Адмирал одобрительно хмыкнул и посмотрел на меня с интересом.

— Ты не тот самый помощник штурмана, который, как мне рассказывал Дэвидж, все знает? — задал он вопрос.

— Видимо, да, сэр, — подтвердил я. — Хотя на счет «всё знает» — это капитан мне польстил.

— Судя по захваченному призу, не так уж он и неправ, — делает вывод Уильям Хотэм, не уточнив, какая связь между большим объемом знаний и смелостью и удачей. — Получишь хорошие призовые: две восьмые, как капитан, одну восьмую за адмирала, потому что не в составе флота, одну восьмую за офицеров и одну восьмую за унтер-офицеров.

— Адмиральская доля причитается вам, поскольку я из экипажа «Бедфорда», а он сейчас под вашим командованием, — информирую я.

На счет адмиральской доли я, конечно, неправ, но всегда есть возможность отказаться от этих слов, сославшись на плохое знание правил распределения премиальных за приз. Если Уильям Хотэм поможет мне, я не буду возникать, что ему отойдет одна восьмая призовых за шхуну, сотни четыре с половиной фунтов. Если нет, тогда я подам в отставку и потребую эти деньги. Вместе с остальными причитающимися мне премиальными и деньгами в банке будет достаточная сумма, чтобы купить судно, тот же люггер, и стать приватиром или купцом.

— Если бы под моим командованием находился такой корабль, как захваченный нами люггер, и побольше экипаж, я бы привел много призов, — произнес я.

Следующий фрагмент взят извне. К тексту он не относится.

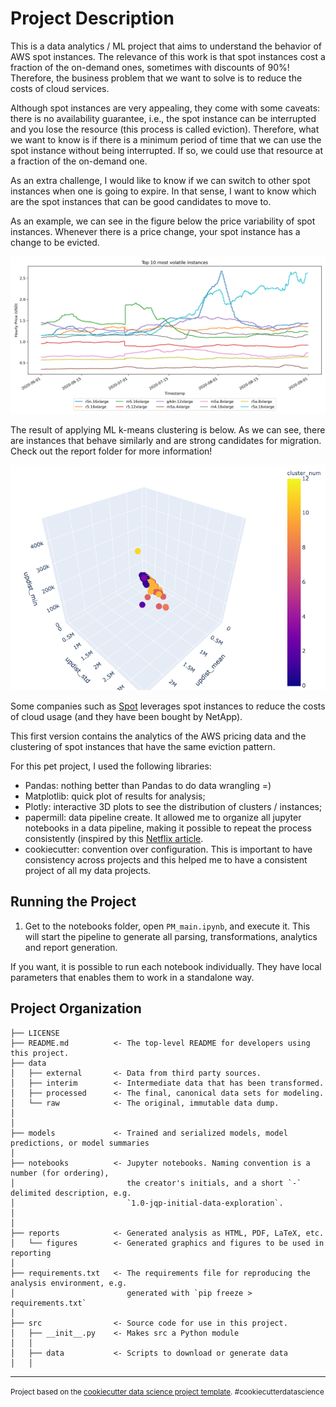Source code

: Project Description
==============================

This is a data analytics / ML project that aims to understand the behavior of AWS spot instances. The relevance of this work is that spot instances cost a fraction of the on-demand ones, sometimes with discounts of 90%! Therefore, the business problem that we want to solve is to reduce the costs of cloud services.

Although spot instances are very appealing, they come with some caveats: there is no availability guarantee, i.e., the spot instance can be interrupted and you lose the resource (this process is called eviction). Therefore, what we want to know is if there is a minimum period of time that we can use the spot instance without being interrupted. If so, we could use that resource at a fraction of the on-demand one.

As an extra challenge, I would like to know if we can switch to other spot instances when one is going to expire. In that sense, I want to know which are the spot instances that can be good candidates to move to.

As an example, we can see in the figure below the price variability of spot instances. Whenever there is a price change, your spot instance has a change to be evicted.

![Price variability](https://github.com/wongwalter/aws_simple_algorithm/blob/main/reports/figures/plot_step_4_most_volatile_instances.png)

The result of applying ML k-means clustering is below. As we can see, there are instances that behave similarly and are strong candidates for migration. Check out the report folder for more information!

![K-means clustering](https://github.com/wongwalter/aws_simple_algorithm/blob/main/reports/figures/plot_step_8_cluster_3d.png)

Some companies such as [Spot](https://spot.io) leverages spot instances to reduce the costs of cloud usage (and they have been bought by NetApp).

This first version contains the analytics of the AWS pricing data and the clustering of spot instances that have the same eviction pattern.

For this pet project, I used the following libraries:
- Pandas: nothing better than Pandas to do data wrangling =)
- Matplotlib: quick plot of results for analysis;
- Plotly: interactive 3D plots to see the distribution of clusters / instances;
- papermill: data pipeline create. It allowed me to organize all jupyter notebooks in a data pipeline, making it possible to repeat the process consistently (inspired by this [Netflix article](https://netflixtechblog.com/notebook-innovation-591ee3221233).
- cookiecutter: convention over configuration. This is important to have consistency across projects and this helped me to have a consistent project of all my data projects.


Running the Project
------------

1. Get to the notebooks folder, open `PM_main.ipynb`, and execute it. This will start the pipeline to generate all parsing, transformations, analytics and report generation.

If you want, it is possible to run each notebook individually. They have local parameters that enables them to work in a standalone way.

Project Organization
------------

    ├── LICENSE
    ├── README.md          <- The top-level README for developers using this project.
    ├── data
    │   ├── external       <- Data from third party sources.
    │   ├── interim        <- Intermediate data that has been transformed.
    │   ├── processed      <- The final, canonical data sets for modeling.
    │   └── raw            <- The original, immutable data dump.
    │
    │
    ├── models             <- Trained and serialized models, model predictions, or model summaries
    │
    ├── notebooks          <- Jupyter notebooks. Naming convention is a number (for ordering),
    │                         the creator's initials, and a short `-` delimited description, e.g.
    │                         `1.0-jqp-initial-data-exploration`.
    │
    │
    ├── reports            <- Generated analysis as HTML, PDF, LaTeX, etc.
    │   └── figures        <- Generated graphics and figures to be used in reporting
    │
    ├── requirements.txt   <- The requirements file for reproducing the analysis environment, e.g.
    │                         generated with `pip freeze > requirements.txt`
    │
    ├── src                <- Source code for use in this project.
    │   ├── __init__.py    <- Makes src a Python module
    │   │
    │   ├── data           <- Scripts to download or generate data
    │   │   
--------

<p><small>Project based on the <a target="_blank" href="https://drivendata.github.io/cookiecutter-data-science/">cookiecutter data science project template</a>. #cookiecutterdatascience</small></p>
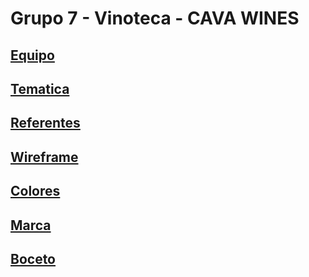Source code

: # Grupo 7 - Vinoteca - CAVA WINES

## [Equipo](/equipo.md)

## [Tematica](/tematica.md)

## [Referentes](/referentes.md)

## [Wireframe](/design/wireframe.md)

## [Colores](/design/colores.md)

## [Marca](/design/marca.md)

## [Boceto](/design/boceto.md)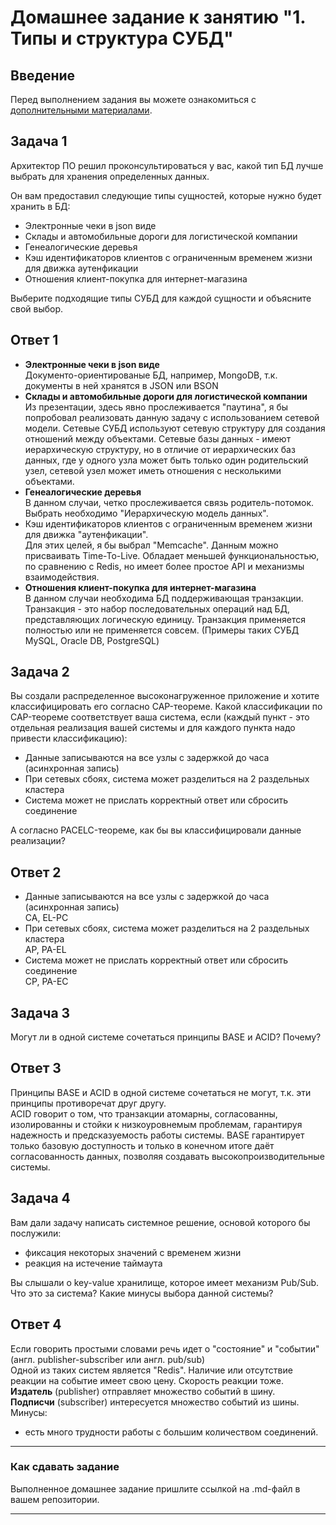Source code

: # Домашнее задание к занятию "1. Типы и структура СУБД"

## Введение

Перед выполнением задания вы можете ознакомиться с 
[дополнительными материалами](https://github.com/netology-code/virt-homeworks/tree/virt-11/additional).

## Задача 1

Архитектор ПО решил проконсультироваться у вас, какой тип БД 
лучше выбрать для хранения определенных данных.

Он вам предоставил следующие типы сущностей, которые нужно будет хранить в БД:

- Электронные чеки в json виде
- Склады и автомобильные дороги для логистической компании
- Генеалогические деревья
- Кэш идентификаторов клиентов с ограниченным временем жизни для движка аутенфикации
- Отношения клиент-покупка для интернет-магазина

Выберите подходящие типы СУБД для каждой сущности и объясните свой выбор.

## Ответ 1
- **Электронные чеки в json виде**</br>
Документо-ориентированые БД, например, MongoDB, т.к. документы в ней хранятся в JSON или BSON
- **Склады и автомобильные дороги для логистической компании**</br>
Из презентации, здесь явно прослеживается "паутина", я бы попробовал реализовать данную задачу с использованием
сетевой модели. 
Сетевые СУБД используют сетевую структуру для создания отношений между объектами. Сетевые базы данных - имеют иерархическую структуру, 
но в отличие от иерархических баз данных, где у одного узла может быть только один родительский узел, сетевой узел может иметь отношения с несколькими объектами.
- **Генеалогические деревья**</br>
В данном случаи, четко прослеживается связь родитель-потомок. Выбрать необходимо "Иерархическую модель данных".
- Кэш идентификаторов клиентов с ограниченным временем жизни для движка "аутенфикации".</br>
Для этих целей, я бы выбрал "Memcache". Данным можно присваивать Time-To-Live. Обладает меньшей функциональностью, 
по сравнению с Redis, но имеет более простое API и механизмы взаимодействия.
- **Отношения клиент-покупка для интернет-магазина**</br>
В данном случаи необходима БД поддерживающая транзакции. Транзакция - это набор последовательных операций над БД, 
представляющих логическую единицу. Транзакция применяется полностью или не применяется совсем. (Примеры таких СУБД MySQL, Oracle DB, PostgreSQL)

## Задача 2

Вы создали распределенное высоконагруженное приложение и хотите классифицировать его согласно 
CAP-теореме. Какой классификации по CAP-теореме соответствует ваша система, если 
(каждый пункт - это отдельная реализация вашей системы и для каждого пункта надо привести классификацию):

- Данные записываются на все узлы с задержкой до часа (асинхронная запись)
- При сетевых сбоях, система может разделиться на 2 раздельных кластера
- Система может не прислать корректный ответ или сбросить соединение

А согласно PACELC-теореме, как бы вы классифицировали данные реализации?

## Ответ 2
- Данные записываются на все узлы с задержкой до часа (асинхронная запись) </br>
CA, EL-PC
- При сетевых сбоях, система может разделиться на 2 раздельных кластера</br>
AP, PA-EL
- Система может не прислать корректный ответ или сбросить соединение</br>
CP, PA-EC

## Задача 3

Могут ли в одной системе сочетаться принципы BASE и ACID? Почему?

## Ответ 3

Принципы BASE и ACID в одной системе сочетаться не могут, т.к. эти принципы противоречат друг другу.</br>
ACID говорит о том, что транзакции атомарны, согласованны, изолированны и стойки к низкоуровнемым проблемам, гарантируя</br>
надежность и предсказуемость работы системы. BASE гарантирует только базовую доступность и только в конечном итоге даёт </br>
согласованность данных, позволяя создавать высокопроизводительные системы.

## Задача 4

Вам дали задачу написать системное решение, основой которого бы послужили:

- фиксация некоторых значений с временем жизни
- реакция на истечение таймаута

Вы слышали о key-value хранилище, которое имеет механизм Pub/Sub. 
Что это за система? Какие минусы выбора данной системы?

## Ответ 4
Если говорить простыми словами речь идет о "состояние" и "событии" (англ. publisher-subscriber или англ. pub/sub)</br>
Одной из таких систем является "Redis". Наличие или отсутствие реакции на событие имеет свою цену. Скорость реакции тоже.</br>
**Издатель** (publisher) отправляет множество событий в шину.</br>
**Подписчи** (subscriber) интересуется множество событий из шины.
</br>
Минусы:
- есть много трудности работы с большим количеством соединений.

---

### Как cдавать задание

Выполненное домашнее задание пришлите ссылкой на .md-файл в вашем репозитории.

---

Адмирал намек понял и спросил:

— Сколько тебе лет?

— Осенью будет двадцать, — ответил я.

— Уже сдавал экзамены на лейтенанта? — задал он следующий вопрос.

— Никак нет, — молвил я.

— Поскольку ты всё знаешь, — усмехнувшись, начал он, — сдать тебе будет не трудно. На следующей неделе будем проводить экзамен. Нужны офицеры на захваченные нами корабли. Я скажу, чтобы тебя допустили.

— Благодарю, сэр! — радостно рявкаю я, будто стать лейтенантом — мечта всей мой жизни. — Разрешите идти?

Судя по всему, на обед он меня приглашать все равно не собирается.

— Да, отправляйся на призы, — разрешил адмирал. — Завтра пришлю комиссию, чтобы оформила их.

23

Комиссия состояла из трех человек — интенданта гарнизона мистера Петера Деладжоя — сорокатрехлетнего толстячка в коротком седом парике и, несмотря на жару, толстом суконном кафтане темно-коричневого цвета — и двух кивал, молчаливо подтверждавших любую его цену. Я предполагал, что стоимость призов сильно занизят, но не ожидал, что настолько. Люггер вместе с пленными оценили в тысячу четыреста фунтов стерлингов, а шхуну с вином — в две тысячи девятьсот пятьдесят. Как сказал интендант, разводя руки в наигранном сожалении, если бы призы продавались на аукционе, то нынешняя цена была бы стартовой, но оба судна и вино приобретет Адмиралтейство. Вино пойдет гарнизону Гибралтара, шхуна в балласте отправится в Англию вместе с конвоем, который заканчивал выгрузку, где будет включена во флот Канала, а люггер зачислят в состав Средиземноморского флота. Что ж, мне отдадут половину суммы за шхуну — для начала хватит.

Ее сразу поставили к грузовому причалу и за сутки выкидали. При этом две бочки разбились. По странному стечению обстоятельств, подтеков вина в тех местах, где разбились бочки, не было, а грузчики из английских матросов к концу каждой из двух смен еле стояли на ногах, наверное, от усталости, и орали песни, наверное, от радости, что закончилась такая тяжелая работа. На следующее утро, пользуясь задувшим юго-восточным ветром, конвой отправился к английским берегам. Их проводили холостыми выстрелами из крепостных пушек. Корабли охранения отсалютовали в ответ, из-за чего густое облако черного дыма поползло на испанское поселение на западном берегу бухты.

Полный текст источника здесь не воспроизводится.